Systematisches Monitoring fehlt

In Europa ist Bewegungsmangel weit verbreitet und die Empfehlungen der WHO werden größtenteils nicht erreicht, es fehlt jedoch ein systematisches Monitoring für regionale Vergleiche und die Analyse zeitlicher Trends. Nach eigenen Angaben treiben 42% der Europäer bzw. 29% der Deutschen über 15 Jahre nie Sport, in der Altersgruppe über 55 Jahre sind es sogar 70% der Männer und 71% der Frauen (5). Dieser Prozentsatz ist in den niedrigen Bildungsschichten und in den südeuropäischen Ländern am größten. Ähnlich sieht es mit Alltagsaktivitäten wie Gehen, Gartenarbeit oder Radfahren aus: Insgesamt geben 52% an, dies selten oder nie zu tun, wobei Frauen noch weniger aktiv sind als Männer. Nach eigenen Angaben verbringen 69% der Befragten 2,5 bis 8,5 Stunden täglich sitzend. Leider geben diese Daten keine klare Auskunft über den Anteil der Bevölkerung, der die WHO-Empfehlungen zur KA erfüllt. Es geben jedoch 54% bzw. 44% an, in der zurückliegenden Woche nie intensiv bzw. moderat körperlich aktiv gewesen zu sein, so dass die Mehrheit die Empfehlungen nicht erreicht haben dürfte.

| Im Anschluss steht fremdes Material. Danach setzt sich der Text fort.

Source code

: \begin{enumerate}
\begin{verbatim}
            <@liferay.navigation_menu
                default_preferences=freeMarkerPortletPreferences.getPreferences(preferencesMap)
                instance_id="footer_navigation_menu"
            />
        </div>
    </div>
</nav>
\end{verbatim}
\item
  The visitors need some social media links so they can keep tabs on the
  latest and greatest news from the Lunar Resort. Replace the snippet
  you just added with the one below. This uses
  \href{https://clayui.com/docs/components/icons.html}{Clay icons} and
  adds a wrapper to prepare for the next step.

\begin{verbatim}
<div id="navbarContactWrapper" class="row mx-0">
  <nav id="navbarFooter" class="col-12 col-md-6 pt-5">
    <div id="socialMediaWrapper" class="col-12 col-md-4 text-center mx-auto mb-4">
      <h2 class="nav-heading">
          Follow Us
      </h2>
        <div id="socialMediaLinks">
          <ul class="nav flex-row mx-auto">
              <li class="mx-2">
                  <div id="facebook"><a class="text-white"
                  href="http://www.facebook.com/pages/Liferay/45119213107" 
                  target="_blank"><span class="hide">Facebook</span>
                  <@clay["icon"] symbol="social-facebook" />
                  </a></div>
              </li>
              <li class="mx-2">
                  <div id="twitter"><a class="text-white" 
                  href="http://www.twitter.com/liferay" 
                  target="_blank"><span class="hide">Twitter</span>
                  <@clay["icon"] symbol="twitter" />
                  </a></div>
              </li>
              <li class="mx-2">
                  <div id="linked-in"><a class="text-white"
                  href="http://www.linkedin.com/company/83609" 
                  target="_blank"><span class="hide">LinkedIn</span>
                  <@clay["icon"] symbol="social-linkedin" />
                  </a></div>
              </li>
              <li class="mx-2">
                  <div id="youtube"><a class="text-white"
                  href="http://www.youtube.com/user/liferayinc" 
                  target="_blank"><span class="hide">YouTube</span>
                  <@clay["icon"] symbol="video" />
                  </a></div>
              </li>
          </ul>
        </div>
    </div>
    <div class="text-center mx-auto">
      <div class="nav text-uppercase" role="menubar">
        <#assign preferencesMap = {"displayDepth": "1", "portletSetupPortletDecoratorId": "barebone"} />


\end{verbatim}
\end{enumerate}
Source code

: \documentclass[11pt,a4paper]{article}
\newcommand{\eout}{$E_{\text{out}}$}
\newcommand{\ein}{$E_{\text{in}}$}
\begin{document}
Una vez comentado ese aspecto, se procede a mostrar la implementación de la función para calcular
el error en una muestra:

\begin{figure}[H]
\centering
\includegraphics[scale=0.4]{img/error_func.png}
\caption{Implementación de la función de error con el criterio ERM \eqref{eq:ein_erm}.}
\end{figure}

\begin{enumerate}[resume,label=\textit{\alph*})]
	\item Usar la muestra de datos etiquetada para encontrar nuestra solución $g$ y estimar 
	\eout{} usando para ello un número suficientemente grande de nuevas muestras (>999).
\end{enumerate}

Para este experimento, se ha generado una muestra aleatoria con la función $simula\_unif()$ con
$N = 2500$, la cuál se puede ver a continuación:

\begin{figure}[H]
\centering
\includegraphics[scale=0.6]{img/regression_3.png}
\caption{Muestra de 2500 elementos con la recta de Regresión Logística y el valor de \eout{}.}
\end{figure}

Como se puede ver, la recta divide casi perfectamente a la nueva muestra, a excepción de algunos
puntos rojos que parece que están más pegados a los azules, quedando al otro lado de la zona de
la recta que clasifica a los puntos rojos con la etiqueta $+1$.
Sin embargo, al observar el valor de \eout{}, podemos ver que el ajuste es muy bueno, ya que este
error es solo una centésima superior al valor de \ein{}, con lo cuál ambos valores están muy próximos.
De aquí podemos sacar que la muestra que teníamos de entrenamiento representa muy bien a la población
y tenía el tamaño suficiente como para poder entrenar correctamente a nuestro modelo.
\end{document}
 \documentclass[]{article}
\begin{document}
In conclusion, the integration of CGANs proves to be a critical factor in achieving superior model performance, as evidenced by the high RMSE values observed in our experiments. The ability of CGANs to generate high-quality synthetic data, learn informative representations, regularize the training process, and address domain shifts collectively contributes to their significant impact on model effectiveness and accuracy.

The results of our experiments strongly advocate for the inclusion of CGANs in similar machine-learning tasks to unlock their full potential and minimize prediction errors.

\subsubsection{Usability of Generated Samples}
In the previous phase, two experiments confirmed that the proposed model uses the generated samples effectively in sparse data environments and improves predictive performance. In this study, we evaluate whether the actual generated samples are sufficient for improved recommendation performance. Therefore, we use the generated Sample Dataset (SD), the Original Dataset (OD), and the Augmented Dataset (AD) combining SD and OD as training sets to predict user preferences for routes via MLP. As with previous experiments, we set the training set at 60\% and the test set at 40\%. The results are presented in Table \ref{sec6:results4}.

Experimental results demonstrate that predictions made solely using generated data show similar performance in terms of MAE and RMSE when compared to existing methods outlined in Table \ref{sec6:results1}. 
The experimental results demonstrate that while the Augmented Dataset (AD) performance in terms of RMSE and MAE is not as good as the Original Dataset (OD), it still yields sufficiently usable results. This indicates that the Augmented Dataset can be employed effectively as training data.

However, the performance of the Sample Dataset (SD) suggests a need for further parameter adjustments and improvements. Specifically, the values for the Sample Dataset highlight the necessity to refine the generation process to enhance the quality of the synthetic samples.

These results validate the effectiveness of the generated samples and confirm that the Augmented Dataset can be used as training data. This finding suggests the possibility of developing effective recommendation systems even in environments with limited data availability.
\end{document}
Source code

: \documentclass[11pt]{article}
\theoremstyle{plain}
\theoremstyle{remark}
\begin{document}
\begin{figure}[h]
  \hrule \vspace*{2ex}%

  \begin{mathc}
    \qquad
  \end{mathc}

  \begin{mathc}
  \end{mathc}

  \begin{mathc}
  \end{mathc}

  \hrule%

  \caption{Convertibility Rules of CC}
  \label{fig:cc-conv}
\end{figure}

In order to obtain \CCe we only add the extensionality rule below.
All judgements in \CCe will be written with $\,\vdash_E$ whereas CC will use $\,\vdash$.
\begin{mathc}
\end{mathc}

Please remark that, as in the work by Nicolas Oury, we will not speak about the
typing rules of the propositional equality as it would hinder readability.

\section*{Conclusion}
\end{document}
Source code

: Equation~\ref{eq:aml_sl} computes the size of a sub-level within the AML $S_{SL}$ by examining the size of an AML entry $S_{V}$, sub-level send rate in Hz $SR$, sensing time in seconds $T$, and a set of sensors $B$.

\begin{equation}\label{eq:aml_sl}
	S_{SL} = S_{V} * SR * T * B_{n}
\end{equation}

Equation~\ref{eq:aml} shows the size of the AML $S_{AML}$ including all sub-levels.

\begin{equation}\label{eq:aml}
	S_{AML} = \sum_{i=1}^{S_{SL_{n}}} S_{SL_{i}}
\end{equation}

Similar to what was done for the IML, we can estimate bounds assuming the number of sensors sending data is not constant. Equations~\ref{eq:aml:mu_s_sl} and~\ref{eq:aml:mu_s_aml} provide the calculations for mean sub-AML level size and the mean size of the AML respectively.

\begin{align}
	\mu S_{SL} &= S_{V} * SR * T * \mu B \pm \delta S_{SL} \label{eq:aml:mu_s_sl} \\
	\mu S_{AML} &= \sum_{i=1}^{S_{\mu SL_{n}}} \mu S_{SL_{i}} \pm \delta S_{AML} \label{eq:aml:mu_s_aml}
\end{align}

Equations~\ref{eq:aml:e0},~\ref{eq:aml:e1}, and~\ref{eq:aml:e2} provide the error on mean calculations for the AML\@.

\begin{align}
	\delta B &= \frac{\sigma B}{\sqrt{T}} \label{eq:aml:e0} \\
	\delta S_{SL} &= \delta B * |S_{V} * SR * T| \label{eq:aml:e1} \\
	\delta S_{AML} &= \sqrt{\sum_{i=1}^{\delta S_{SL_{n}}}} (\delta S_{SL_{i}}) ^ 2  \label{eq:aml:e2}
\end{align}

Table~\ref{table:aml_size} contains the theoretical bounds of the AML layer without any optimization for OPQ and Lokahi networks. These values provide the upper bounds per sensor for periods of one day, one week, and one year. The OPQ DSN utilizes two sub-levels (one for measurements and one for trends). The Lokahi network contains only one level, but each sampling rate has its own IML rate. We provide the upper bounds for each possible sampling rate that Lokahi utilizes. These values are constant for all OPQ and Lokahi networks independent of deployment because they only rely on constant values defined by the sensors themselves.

Inzwischen gibt es eine Reihe von Studien mit Kindern, die sogar objektive Messdaten erhoben haben, von denen viele in der sogenannten International Children’s Accelerometry Database (ICAD) zusammengefasst werden konnten (3). Danach sinkt ab sechs Jahren die KA um 4,2% pro Lebensjahr, wobei Mädchen weniger aktiv sind als Jungen und sich höhere Aktivitätswerte im Norden als im Süden Europas zeigen. Dies wird durch die europäische IDEFICS-Studie von Kindern im Alter zwischen 2 und 10,9 Jahren bestätigt (7). Nur ein kleiner Teil erreicht die Empfehlungen von täglich 60 Minuten moderater bis intensiver KA. Dieser Anteil variiert bei Mädchen von 2% in Zypern bis 14,7% in Schweden und bei Jungen von 9,5% in Italien bis 34,1% in Belgien.

Diese vorliegenden Daten verdeutlichen einen erheblichen Bewegungsmangel bei Erwachsenen und Kindern, jedoch erlauben sie kaum systematische Untersuchungen von zeitlichen Trends oder regionalen Unterschieden von körperlicher Aktivität und sitzendem Verhalten. Vor allem bei Jugendlichen und Kindern mangelt es an systematischen Routineerhebungen. Wünschenswert wäre ein länderübergreifendes systematisches Monitoring mit einheitlicher und valider Methodik, das es bisher – mit unterschiedlicher Qualität – nur in wenigen europäischen Ländern gibt.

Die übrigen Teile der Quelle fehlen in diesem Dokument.